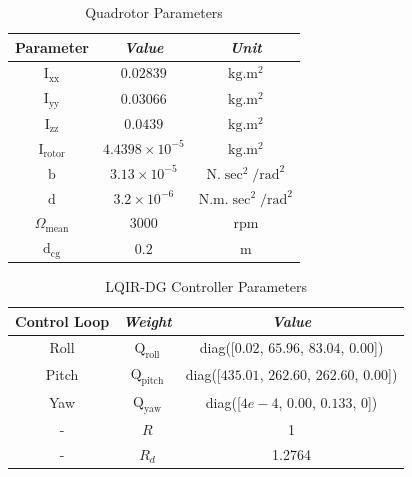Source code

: \documentclass[3p,times]{elsarticle}
\begin{document}
\begin{table}[H]
	\renewcommand{\arraystretch}{1.3}
	\caption{Quadrotor Parameters}
	\begin{center}
	\begin{tabular}{c c c}
	\hline
	\textbf{Parameter} & \textbf{\textit{Value}}& \textbf{\textit{Unit}} \\
	\hline
	$\mathrm{I}_{\text{xx}}$ & $0.02839$ & $\mathrm{kg.m^2}$ \\
	$\mathrm{I}_{\text{yy}}$  & $0.03066$ & $\mathrm{kg.m^2}$\\
	$\mathrm{I}_{\text{zz}}$  & $0.0439$ & $\mathrm{kg.m^2}$ \\
	$\mathrm{I}_{\text{rotor}}$  & $4.4398\times 10^{-5}$ & $\mathrm{kg.m^2}$\\
	$\mathrm{b}$  & $3.13\times10^{-5}$ & $\mathrm{N.\sec^2/rad^2}$ \\
	$\mathrm{d}$  & $3.2\times10^{-6}$ & $\mathrm{N.m.\sec^2/rad^2}$\\
	$\Omega_{\text{mean}}$ & $3000$ & $\mathrm{rpm}$\\
	$\mathrm{d}_{\text{cg}}$  & $0.2$ & $\mathrm{m}$\\
	\hline
	\end{tabular}
	\label{tab:parameters}
	\end{center}
\end{table}


\begin{table}[H]
	\renewcommand{\arraystretch}{1.3}
	\caption{LQIR-DG Controller Parameters}
	\begin{center}
	\begin{tabular}{c c c}
	\hline
	\textbf{Control Loop} & \textbf{\textit{Weight}}& \textbf{\textit{Value}} \\
	\hline
	Roll & 
	$\boldsymbol{{\mathrm{Q_{\text{roll}}}}}$ & diag([$0.02$, $65.96$, $83.04$, $0.00$])\\
	Pitch & 
	$\boldsymbol{{\mathrm{Q_{\text{pitch}}}}}$ & diag([$435.01$, $262.60$, $262.60$, $0.00$])\\
	Yaw & 
	$\boldsymbol{{\mathrm{Q_{\text{yaw}}}}}$ & diag([$4e\!-\!4$, $0.00$, $0.133$, $0$])\\
	-& $R$ & 1\\
	-& $R_{d}$ & 1.2764\\
	\hline
	\end{tabular}
	\end{center}
	\label{tab:control weight_new}
\end{table}
\end{document}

·····

### Exercise
When the string "textbf" appears in a line of the records above, that line is to be copied.

### Reply
	\textbf{Parameter} & \textbf{\textit{Value}}& \textbf{\textit{Unit}} \\
	\textbf{Control Loop} & \textbf{\textit{Weight}}& \textbf{\textit{Value}} \\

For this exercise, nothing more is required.